We developed anti-BCMA CAR T cells with a CAR composed of a d-domain-based antigen binder fused to the CD8 hinge and transmembrane domain in tandem with the intracellular signaling domains of 4-1BB and CD3ζ and introduced into human T cells via lentiviral vector (CART-ddBCMA). Based on the encouraging efficacy seen in preclinical studies, we initiated a phase 1 clinical study of CART-ddBCMA patients with relapsed/refractory MM (#NCT04155749).

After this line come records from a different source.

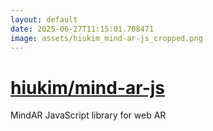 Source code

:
```yaml
---
layout: default
date: 2025-06-27T11:15:01.708471
image: assets/hiukim_mind-ar-js_cropped.png
---
```


# [hiukim/mind-ar-js](https://github.com/hiukim/mind-ar-js)

MindAR JavaScript library for web AR
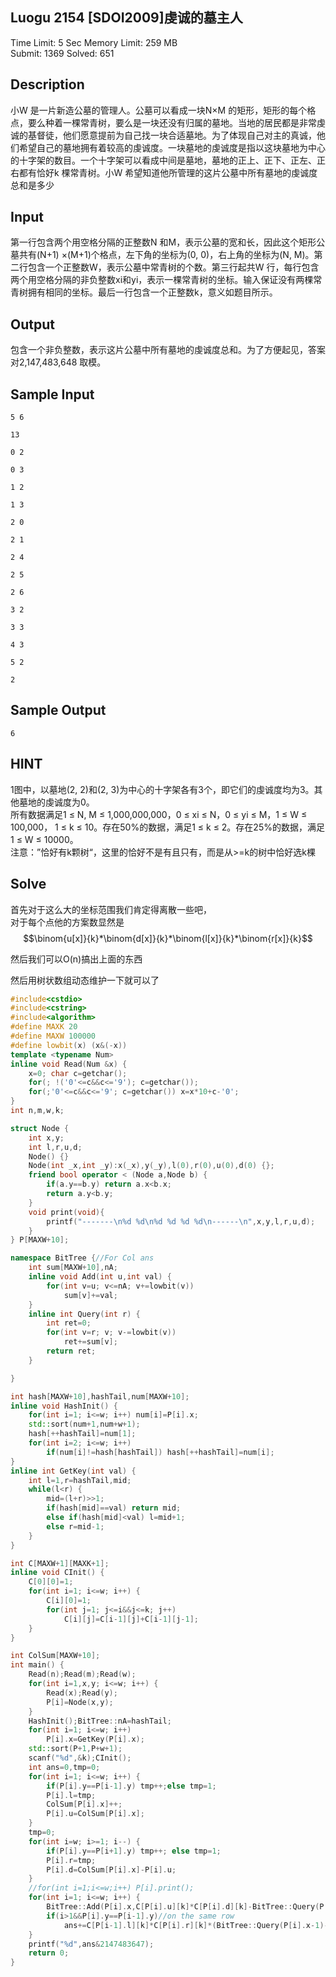 ## Luogu 2154 \[SDOI2009\]虔诚的墓主人

Time Limit: 5 Sec  Memory Limit: 259 MB  
Submit: 1369  Solved: 651

## Description

小W 是一片新造公墓的管理人。公墓可以看成一块N×M 的矩形，矩形的每个格点，要么种着一棵常青树，要么是一块还没有归属的墓地。当地的居民都是非常虔诚的基督徒，他们愿意提前为自己找一块合适墓地。为了体现自己对主的真诚，他们希望自己的墓地拥有着较高的虔诚度。一块墓地的虔诚度是指以这块墓地为中心的十字架的数目。一个十字架可以看成中间是墓地，墓地的正上、正下、正左、正右都有恰好k 棵常青树。小W 希望知道他所管理的这片公墓中所有墓地的虔诚度总和是多少

## Input

第一行包含两个用空格分隔的正整数N 和M，表示公墓的宽和长，因此这个矩形公墓共有\(N+1\) ×\(M+1\)个格点，左下角的坐标为\(0, 0\)，右上角的坐标为\(N, M\)。第二行包含一个正整数W，表示公墓中常青树的个数。第三行起共W 行，每行包含两个用空格分隔的非负整数xi和yi，表示一棵常青树的坐标。输入保证没有两棵常青树拥有相同的坐标。最后一行包含一个正整数k，意义如题目所示。

## Output

包含一个非负整数，表示这片公墓中所有墓地的虔诚度总和。为了方便起见，答案对2,147,483,648 取模。

## Sample Input

```
5 6

13

0 2

0 3

1 2

1 3

2 0

2 1

2 4

2 5

2 6

3 2

3 3

4 3

5 2

2
```

## Sample Output

```
6
```

## HINT

1图中，以墓地\(2, 2\)和\(2, 3\)为中心的十字架各有3个，即它们的虔诚度均为3。其他墓地的虔诚度为0。  
所有数据满足1 ≤ N, M ≤ 1,000,000,000，0 ≤ xi ≤ N，0 ≤ yi ≤ M，1 ≤ W ≤ 100,000， 1 ≤ k ≤ 10。存在50%的数据，满足1 ≤ k ≤ 2。存在25%的数据，满足1 ≤ W ≤ 10000。  
注意：”恰好有k颗树“，这里的恰好不是有且只有，而是从&gt;=k的树中恰好选k棵

## Solve

首先对于这么大的坐标范围我们肯定得离散一些吧，  
对于每个点他的方案数显然是 $$\binom{u[x]}{k}*\binom{d[x]}{k}*\binom{l[x]}{k}*\binom{r[x]}{k}$$

然后我们可以O\(n\)搞出上面的东西

然后用树状数组动态维护一下就可以了

```cpp
#include<cstdio>
#include<cstring>
#include<algorithm>
#define MAXK 20
#define MAXW 100000
#define lowbit(x) (x&(-x))
template <typename Num>
inline void Read(Num &x) {
    x=0; char c=getchar();
    for(; !('0'<=c&&c<='9'); c=getchar());
    for(;'0'<=c&&c<='9'; c=getchar()) x=x*10+c-'0';
}
int n,m,w,k;

struct Node {
    int x,y;
    int l,r,u,d;
    Node() {}
    Node(int _x,int _y):x(_x),y(_y),l(0),r(0),u(0),d(0) {};
    friend bool operator < (Node a,Node b) {
        if(a.y==b.y) return a.x<b.x;
        return a.y<b.y;
    }
    void print(void){
        printf("-------\n%d %d\n%d %d %d %d\n------\n",x,y,l,r,u,d);
    }
} P[MAXW+10];

namespace BitTree {//For Col ans
    int sum[MAXW+10],nA;
    inline void Add(int u,int val) {
        for(int v=u; v<=nA; v+=lowbit(v)) 
            sum[v]+=val;
    }
    inline int Query(int r) {
        int ret=0;
        for(int v=r; v; v-=lowbit(v)) 
			ret+=sum[v];
        return ret;
    }

}

int hash[MAXW+10],hashTail,num[MAXW+10];
inline void HashInit() {
    for(int i=1; i<=w; i++) num[i]=P[i].x;
    std::sort(num+1,num+w+1);
    hash[++hashTail]=num[1];
    for(int i=2; i<=w; i++)
        if(num[i]!=hash[hashTail]) hash[++hashTail]=num[i];
}
inline int GetKey(int val) {
    int l=1,r=hashTail,mid;
    while(l<r) {
        mid=(l+r)>>1;
        if(hash[mid]==val) return mid;
        else if(hash[mid]<val) l=mid+1;
        else r=mid-1;
    }
}

int C[MAXW+1][MAXK+1];
inline void CInit() {
    C[0][0]=1;
    for(int i=1; i<=w; i++) {
        C[i][0]=1;
        for(int j=1; j<=i&&j<=k; j++) 
            C[i][j]=C[i-1][j]+C[i-1][j-1];
    }
}

int ColSum[MAXW+10];
int main() {
    Read(n);Read(m);Read(w);
    for(int i=1,x,y; i<=w; i++) {
       	Read(x);Read(y);
        P[i]=Node(x,y);
    }
    HashInit();BitTree::nA=hashTail;
    for(int i=1; i<=w; i++) 
        P[i].x=GetKey(P[i].x);
    std::sort(P+1,P+w+1);
    scanf("%d",&k);CInit();
    int ans=0,tmp=0;
    for(int i=1; i<=w; i++) {
        if(P[i].y==P[i-1].y) tmp++;else tmp=1;
        P[i].l=tmp;
        ColSum[P[i].x]++;
        P[i].u=ColSum[P[i].x];
    }
    tmp=0;
    for(int i=w; i>=1; i--) {
        if(P[i].y==P[i+1].y) tmp++; else tmp=1;
        P[i].r=tmp;
        P[i].d=ColSum[P[i].x]-P[i].u;
    }
    //for(int i=1;i<=w;i++) P[i].print();
    for(int i=1; i<=w; i++) {
        BitTree::Add(P[i].x,C[P[i].u][k]*C[P[i].d][k]-BitTree::Query(P[i].x)+BitTree::Query(P[i].x-1));//Query(P[i].x)-Query(P[i].x-1) is the last value of P[i].x
        if(i>1&&P[i].y==P[i-1].y)//on the same row
            ans+=C[P[i-1].l][k]*C[P[i].r][k]*(BitTree::Query(P[i].x-1)-BitTree::Query(P[i-1].x));
    }
    printf("%d",ans&2147483647);
    return 0;
}
```



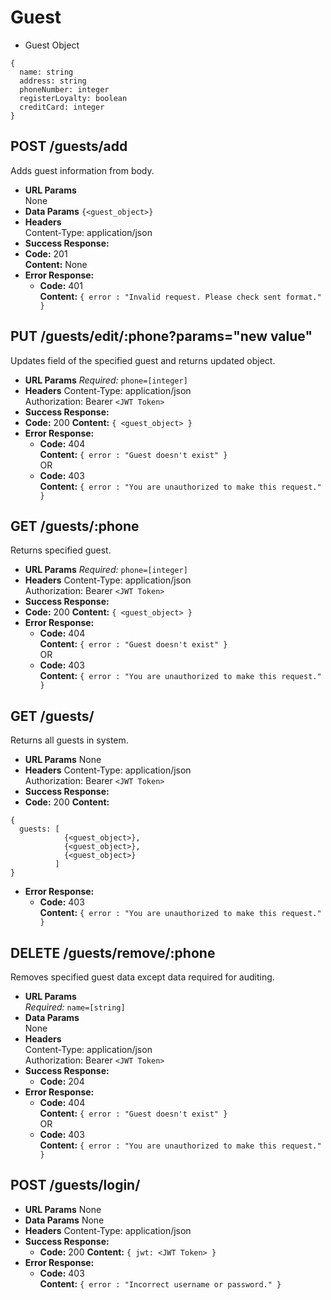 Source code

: # Guest
* Guest Object
```
{
  name: string
  address: string
  phoneNumber: integer
  registerLoyalty: boolean
  creditCard: integer
}
```
**POST /guests/add**
----
  Adds guest information from body.
* **URL Params**  
  None
* **Data Params**  `{<guest_object>}`
* **Headers**  
  Content-Type: application/json  
* **Success Response:**  
* **Code:** 201  
  **Content:** 
    None
* **Error Response:**  
  * **Code:** 401  
  **Content:** `{ error : "Invalid request. Please check sent format." }`
  
**PUT /guests/edit/:phone?params="new value"**
----
  Updates field of the specified guest and returns updated object.
* **URL Params**
  *Required:* `phone=[integer]`
* **Headers**
  Content-Type: application/json  
  Authorization: Bearer `<JWT Token>`
* **Success Response:**
* **Code:** 200
  **Content:**  `{ <guest_object> }`  
* **Error Response:**
  * **Code:** 404  
  **Content:** `{ error : "Guest doesn't exist" }`  
  OR  
  * **Code:** 403  
  **Content:** `{ error : "You are unauthorized to make this request." }`

**GET /guests/:phone**
----
  Returns specified guest.
  * **URL Params**
  *Required:* `phone=[integer]`
* **Headers**
  Content-Type: application/json  
  Authorization: Bearer `<JWT Token>`
* **Success Response:**
* **Code:** 200
  **Content:**  `{ <guest_object> }`  
* **Error Response:**
  * **Code:** 404  
  **Content:** `{ error : "Guest doesn't exist" }`  
  OR  
  * **Code:** 403  
  **Content:** `{ error : "You are unauthorized to make this request." }`

**GET /guests/**
----
  Returns all guests in system.
  * **URL Params**
  None
* **Headers**
  Content-Type: application/json  
  Authorization: Bearer `<JWT Token>`
* **Success Response:**
* **Code:** 200
  **Content:**  
```
{
  guests: [
            {<guest_object>},
            {<guest_object>},
            {<guest_object>}
          ]
}
```
* **Error Response:**
  * **Code:** 403  
  **Content:** `{ error : "You are unauthorized to make this request." }`

**DELETE /guests/remove/:phone**
----
  Removes specified guest data except data required for auditing.
* **URL Params**  
  *Required:* `name=[string]`
* **Data Params**  
  None
* **Headers**  
  Content-Type: application/json  
  Authorization: Bearer `<JWT Token>`
* **Success Response:** 
  * **Code:** 204 
* **Error Response:**  
  * **Code:** 404  
  **Content:** `{ error : "Guest doesn't exist" }`  
  OR  
  * **Code:** 403  
  **Content:** `{ error : "You are unauthorized to make this request." }`
  
**POST /guests/login/**
----
* **URL Params**
  None
* **Data Params** 
  None
* **Headers**
  Content-Type: application/json
* **Success Response:**
  * **Code:** 200
  **Content:** `{ jwt: <JWT Token> }`
* **Error Response:** 
  * **Code:** 403  
  **Content:** `{ error : "Incorrect username or password." }`
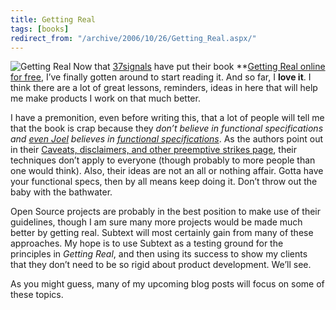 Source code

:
 ```yaml
---
title: Getting Real
tags: [books]
redirect_from: "/archive/2006/10/26/Getting_Real.aspx/"
---
```


![Getting
Real](https://haacked.com/assets/images/haacked_com/WindowsLiveWriter/GettingReal_9AD6/GettingRealblackbook%5B4%5D.gif)
Now that [37signals](http://37signals.com/ "37signals") have put their
book **[Getting Real online for
free](http://gettingreal.37signals.com/toc.php "Getting Real the Book"),
I’ve finally gotten around to start reading it. And so far, I **love
it**. I think there are a lot of great lessons, reminders, ideas in here
that will help me make products I work on that much better.

I have a premonition, even before writing this, that a lot of people
will tell me that the book is crap because they *don’t believe in
functional specifications and [even
Joel](http://en.wikipedia.org/wiki/Appeal_to_authority "Appeal to Authority")
believes in [functional
specifications](http://www.joelonsoftware.com/articles/fog0000000036.html "Painless Functional Specifications")*.
As the authors point out in their [Caveats, disclaimers, and other
preemptive strikes
page](http://gettingreal.37signals.com/ch01_Caveats_disclaimers_and_other_preemptive_strikes.php "Caveats yo."),
their techniques don’t apply to everyone (though probably to more people
than one would think). Also, their ideas are not an all or nothing
affair. Gotta have your functional specs, then by all means keep doing
it. Don’t throw out the baby with the bathwater.

Open Source projects are probably in the best position to make use of
their guidelines, though I am sure many more projects would be made much
better by getting real. Subtext will most certainly gain from many of
these approaches. My hope is to use
Subtext as a
testing ground for the principles in *Getting Real*, and then using its
success to show my clients that they don’t need to be so rigid about
product development. We’ll see.

As you might guess, many of my upcoming blog posts will focus on some of
these topics.

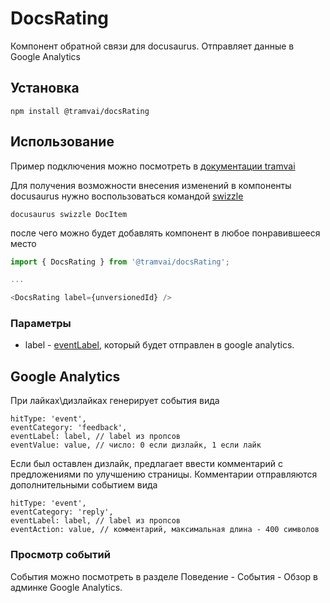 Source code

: # DocsRating

Компонент обратной связи для docusaurus. Отправляет данные в Google Analytics

## Установка

`npm install @tramvai/docsRating`

## Использование

Пример подключения можно посмотреть в [документации tramvai](https://github.com/Tinkoff/tramvai/-/blob/master/tools/docSite/src/theme/DocItem/index.js)

Для получения возможности внесения изменений в компоненты docusaurus нужно воспользоваться командой [swizzle](https://v2.docusaurus.io/docs/cli#docusaurus-swizzle)

`docusaurus swizzle DocItem`

после чего можно будет добавлять компонент в любое понравившееся место

```js
import { DocsRating } from '@tramvai/docsRating';

...

<DocsRating label={unversionedId} />
```

### Параметры

- label - [eventLabel](https://developers.google.com/analytics/devguides/collection/analyticsjs/field-reference?hl=ru#eventLabel), который будет отправлен в google analytics.

## Google Analytics

При лайках\дизлайках генерирует события вида

```
hitType: 'event',
eventCategory: 'feedback',
eventLabel: label, // label из пропсов
eventValue: value, // число: 0 если дизлайк, 1 если лайк
```

Если был оставлен дизлайк, предлагает ввести комментарий с предложениями по улучшению страницы. Комментарии отправляются дополнительными событием вида

```
hitType: 'event',
eventCategory: 'reply',
eventLabel: label, // label из пропсов
eventAction: value, // комментарий, максимальная длина - 400 символов
```

### Просмотр событий

События можно посмотреть в разделе Поведение - События - Обзор в админке Google Analytics.
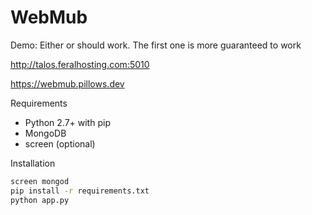 # WebMub
Demo: Either or should work. The first one is more guaranteed to work

http://talos.feralhosting.com:5010

https://webmub.pillows.dev

Requirements

  - Python 2.7+ with pip
  - MongoDB
  - screen (optional)

 Installation

 ```sh
screen mongod
pip install -r requirements.txt
python app.py
```
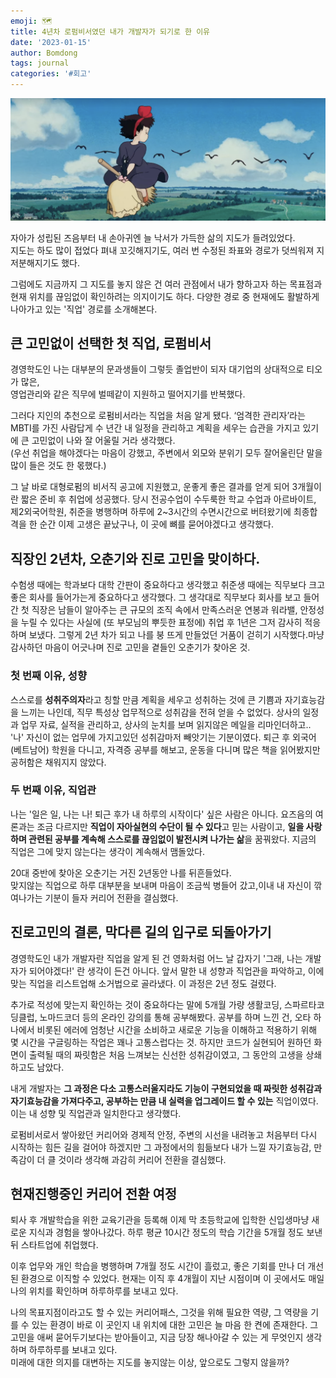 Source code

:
 ```yaml
---
emoji: 🗺
title: 4년차 로펌비서였던 내가 개발자가 되기로 한 이유
date: '2023-01-15'
author: Bomdong
tags: journal
categories: '#회고'
---
```


![kiki.png](./kiki.png)

자아가 성립된 즈음부터 내 손아귀엔 늘 낙서가 가득한 삶의 지도가 들려있었다.<br/>
지도는 하도 많이 접었다 펴내 꼬깃해지기도, 여러 번 수정된 좌표와 경로가 덧씌워져 지저분해지기도 했다.<br/>

그럼에도 지금까지 그 지도를 놓지 않은 건 여러 관점에서 내가 향하고자 하는 목표점과 현재 위치를 끊임없이 확인하려는 의지이기도 하다.
다양한 경로 중 현재에도 활발하게 나아가고 있는 '직업' 경로를 소개해본다.

## 큰 고민없이 선택한 첫 직업, 로펌비서

경영학도인 나는 대부분의 문과생들이 그렇듯 졸업반이 되자 대기업의 상대적으로 티오가 많은,<br/>
영업관리와 같은 직무에 벌떼같이 지원하고 떨어지기를 반복했다.

그러다 지인의 추천으로 로펌비서라는 직업을 처음 알게 됐다. ‘엄격한 관리자’라는 MBTI를 가진 사람답게 수 년간 내 일정을 관리하고 계획을 세우는 습관을 가지고 있기에 큰 고민없이 나와 잘 어울릴 거라 생각했다.
<br/>
(우선 취업을 해야겠다는 마음이 강했고, 주변에서 외모와 분위기 모두 잘어울린단 말을 많이 들은 것도 한 몫했다.)

그 날 바로 대형로펌의 비서직 공고에 지원했고, 운좋게 좋은 결과를 얻게 되어 3개월이란 짧은 준비 후 취업에 성공했다.
당시 전공수업이 수두룩한 학교 수업과 아르바이트, 제2외국어학원, 취준을 병행하며 하루에 2~3시간의 수면시간으로 버텨왔기에 최종합격을 한 순간 이제 고생은 끝났구나, 이 곳에 뼈를 묻어야겠다고 생각했다.

## 직장인 2년차, 오춘기와 진로 고민을 맞이하다.

수험생 때에는 학과보다 대학 간판이 중요하다고 생각했고 취준생 때에는 직무보다 크고 좋은 회사를 들어가는게 중요하다고 생각했다.
그 생각대로 직무보다 회사를 보고 들어간 첫 직장은 남들이 알아주는 큰 규모의 조직 속에서 만족스러운 연봉과 워라밸, 안정성을 누릴 수 있다는 사실에 (또 부모님의 뿌듯한 표정에) 취업 후 1년은 그저 감사히 적응하며 보냈다.
그렇게 2년 차가 되고 나를 붕 뜨게 만들었던 거품이 걷히기 시작했다.마냥 감사하던 마음이 어긋나며 진로 고민을 곁들인 오춘기가 찾아온 것.

### 첫 번째 이유, 성향

스스로를 **성취주의자**라고 칭할 만큼 계획을 세우고 성취하는 것에 큰 기쁨과 자기효능감을 느끼는 나인데, 직무 특성상 업무적으로 성취감을 전혀 얻을 수 없었다.
상사의 일정과 업무 자료, 실적을 관리하고, 상사의 눈치를 보며 읽지않은 메일을 리마인더하고..
'나' 자신이 없는 업무에 가지고있던 성취감마저 빼앗기는 기분이였다.
퇴근 후 외국어(베트남어) 학원을 다니고, 자격증 공부를 해보고, 운동을 다니며 많은 책을 읽어봤지만 공허함은 채워지지 않았다.

### 두 번째 이유, 직업관

나는 '일은 일, 나는 나! 퇴근 후가 내 하루의 시작이다' 싶은 사람은 아니다.
요즈음의 여론과는 조금 다르지만 **직업이 자아실현의 수단이 될 수 있다**고 믿는 사람이고, **일을 사랑하며 관련된 공부를 계속해 스스로를 끊임없이 발전시켜 나가는 삶**을 꿈꿔왔다. 지금의 직업은 그에 맞지 않는다는 생각이 계속해서 맴돌았다.

20대 중반에 찾아온 오춘기는 거진 2년동안 나를 뒤흔들었다. <br/>
맞지않는 직업으로 하루 대부분을 보내며 마음이 조금씩 병들어 갔고,이내 내 자신이 깎여나가는 기분이 들자 커리어 전환을 결심했다.

## 진로고민의 결론, 막다른 길의 입구로 되돌아가기

경영학도인 내가 개발자란 직업을 알게 된 건 영화처럼 어느 날 갑자기 '그래, 나는 개발자가 되어야겠다!' 란 생각이 든건 아니다.
앞서 말한 내 성향과 직업관을 파악하고, 이에 맞는 직업을 리스트업해 소거법으로 골라냈다. 이 과정은 2년 정도 걸렸다.

추가로 적성에 맞는지 확인하는 것이 중요하다는 말에 5개월 가량 생활코딩, 스파르타코딩클럽, 노마드코더 등의 온라인 강의를 통해 공부해봤다.
공부를 하며 느낀 건, 오타 하나에서 비롯된 에러에 엄청난 시간을 소비하고
새로운 기능을 이해하고 적용하기 위해 몇 시간을 구글링하는 작업은 꽤나 고통스럽다는 것.
하지만 코드가 실현되어 원하던 화면이 출력될 때의 짜릿함은 처음 느껴보는 신선한 성취감이였고, 그 동안의 고생을 상쇄하고도 남았다.

내게 개발자는 **그 과정은 다소 고통스러울지라도 기능이 구현되었을 때 짜릿한 성취감과 자기효능감을 가져다주고, 공부하는 만큼 내 실력을 업그레이드 할 수 있는** 직업이였다. 이는 내 성향 및 직업관과 일치한다고 생각했다.

로펌비서로서 쌓아왔던 커리어와 경제적 안정, 주변의 시선을 내려놓고 처음부터 다시 시작하는 힘든 길을 걸어야 하겠지만
그 과정에서의 힘듦보다 내가 느낄 자기효능감, 만족감이 더 클 것이라 생각해 과감히 커리어 전환을 결심했다.

## 현재진행중인 커리어 전환 여정

퇴사 후 개발학습을 위한 교육기관을 등록해 이제 막 초등학교에 입학한 신입생마냥 새로운 지식과 경험을 쌓아나갔다. 하루 평균 10시간 정도의 학습 기간을 5개월 정도 보낸 뒤 스타트업에 취업했다.

이후 업무와 개인 학습을 병행하며 7개월 정도 시간이 흘렀고, 좋은 기회를 만나 더 개선된 환경으로 이직할 수 있었다. 현재는 이직 후 4개월이 지난 시점이며 이 곳에서도 매일 나의 위치를 확인하며 하루하루를 보내고 있다.

나의 목표지점이라고도 할 수 있는 커리어패스, 그것을 위해 필요한 역량,
그 역량을 기를 수 있는 환경이 바로 이 곳인지 내 위치에 대한 고민은 늘 마음 한 켠에 존재한다.
그 고민을 애써 묻어두기보다는 받아들이고, 지금 당장 해나아갈 수 있는 게 무엇인지 생각하며 하루하루를 보내고 있다. <br/>
미래에 대한 의지를 대변하는 지도를 놓지않는 이상, 앞으로도 그렇지 않을까?

```toc

```
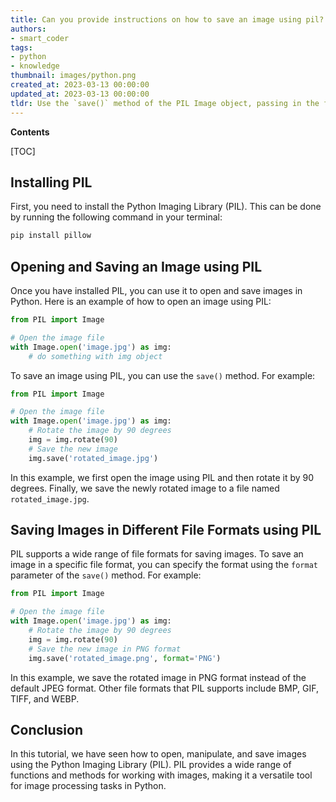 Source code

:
 ```yaml
---
title: Can you provide instructions on how to save an image using pil?
authors:
- smart_coder
tags:
- python
- knowledge
thumbnail: images/python.png
created_at: 2023-03-13 00:00:00
updated_at: 2023-03-13 00:00:00
tldr: Use the `save()` method of the PIL Image object, passing in the filename and desired file format as parameters.
---
```


**Contents**

[TOC]

## Installing PIL

First, you need to install the Python Imaging Library (PIL). This can be done by running the following command in your terminal:

```python
pip install pillow
```

## Opening and Saving an Image using PIL

Once you have installed PIL, you can use it to open and save images in Python. Here is an example of how to open an image using PIL:

```python
from PIL import Image

# Open the image file
with Image.open('image.jpg') as img:
    # do something with img object
```

To save an image using PIL, you can use the `save()` method. For example:

```python
from PIL import Image

# Open the image file
with Image.open('image.jpg') as img:
    # Rotate the image by 90 degrees
    img = img.rotate(90)
    # Save the new image
    img.save('rotated_image.jpg')
```

In this example, we first open the image using PIL and then rotate it by 90 degrees. Finally, we save the newly rotated image to a file named `rotated_image.jpg`.

## Saving Images in Different File Formats using PIL

PIL supports a wide range of file formats for saving images. To save an image in a specific file format, you can specify the format using the `format` parameter of the `save()` method. For example:

```python
from PIL import Image

# Open the image file
with Image.open('image.jpg') as img:
    # Rotate the image by 90 degrees
    img = img.rotate(90)
    # Save the new image in PNG format
    img.save('rotated_image.png', format='PNG')
```

In this example, we save the rotated image in PNG format instead of the default JPEG format. Other file formats that PIL supports include BMP, GIF, TIFF, and WEBP.

## Conclusion

In this tutorial, we have seen how to open, manipulate, and save images using the Python Imaging Library (PIL). PIL provides a wide range of functions and methods for working with images, making it a versatile tool for image processing tasks in Python.

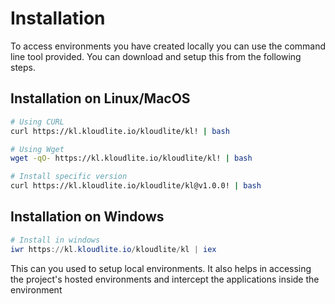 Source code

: # Installation

To access environments you have created locally you can use the command line tool provided. You can download and setup this from the following steps.

## Installation on Linux/MacOS

```bash
# Using CURL
curl https://kl.kloudlite.io/kloudlite/kl! | bash

# Using Wget
wget -qO- https://kl.kloudlite.io/kloudlite/kl! | bash

# Install specific version
curl https://kl.kloudlite.io/kloudlite/kl@v1.0.0! | bash
```

## Installation on Windows

```powershell
# Install in windows
iwr https://kl.kloudlite.io/kloudlite/kl | iex
```

This can you used to setup local environments. It also helps in accessing the project's hosted environments and intercept the applications inside the environment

CART-ddBCMA drug product consists of autologous T cells genetically modified ex vivo to express a binding domain that specifically recognizes BCMA. The binding domain was identified in a library of randomized α3D sequences using standard phage-display technologies, and site-directed mutagenesis was used to enhance target affinity and minimize immunogenicity.⁴³ The resulting sequence encoding a 73 amino acid d-domain with nanomolar affinity for human BCMA was cloned into a lentiviral vector along with CD8 hinge and transmembrane region, 4-1-BB and CD3ζ intracellular signaling domains. Preclinical studies of CAR T cells using d-domains showed the absence of tonic signaling, consistently high levels of cell surface expression, and low immunogenicity based on in silico modeling.⁴⁵ CART-ddBCMA displayed reproducible BCMA-dependent NFAT signaling, cytokine (interleukin-2, interferon-γ) secretion, and induced BCMA-specific cytotoxicity in tumor cell lines. In the mouse-human xenograft models, CART-ddBCMA eradicated BCMA-expressing tumors within 2 weeks of single administration. Body weights of the mice were not impacted by CART-ddBCMA treatment, and no histopathological findings in the in vivo studies were attributable to ddBCMA exposure.^46-48 

This open-label, multicenter phase 1 trial enrolled adults with RRMM to evaluate the safety of intravenous administration of CART-ddBCMA (supplemental Figure 1). The protocol was approved by the Institutional Review Board at each center, and the trial was performed in accordance with the principles of the Declaration of Helsinki. Eligible patients required treatment with at least 3 prior lines of systemic therapy, including a proteasome inhibitor, an IMiD, and an anti-CD38 antibody. Alternatively, patients were eligible if deemed to have “triple-refractory” disease following treatment with proteasome inhibitor, IMiD, and anti-CD38 antibody as part of the same or different regimens. Eligibility criteria also included adequate organ function (creatine clearance ≥50 mL/min and left ventricular ejection fraction ≥45%) and an Eastern Cooperative Group Performance Status of 0-1. Patients with plasma cell leukemia or active central nervous system involvement were excluded but ongoing anticoagulation was allowed. Patients with prior BCMA-targeted therapy were eligible after medical monitor discussion.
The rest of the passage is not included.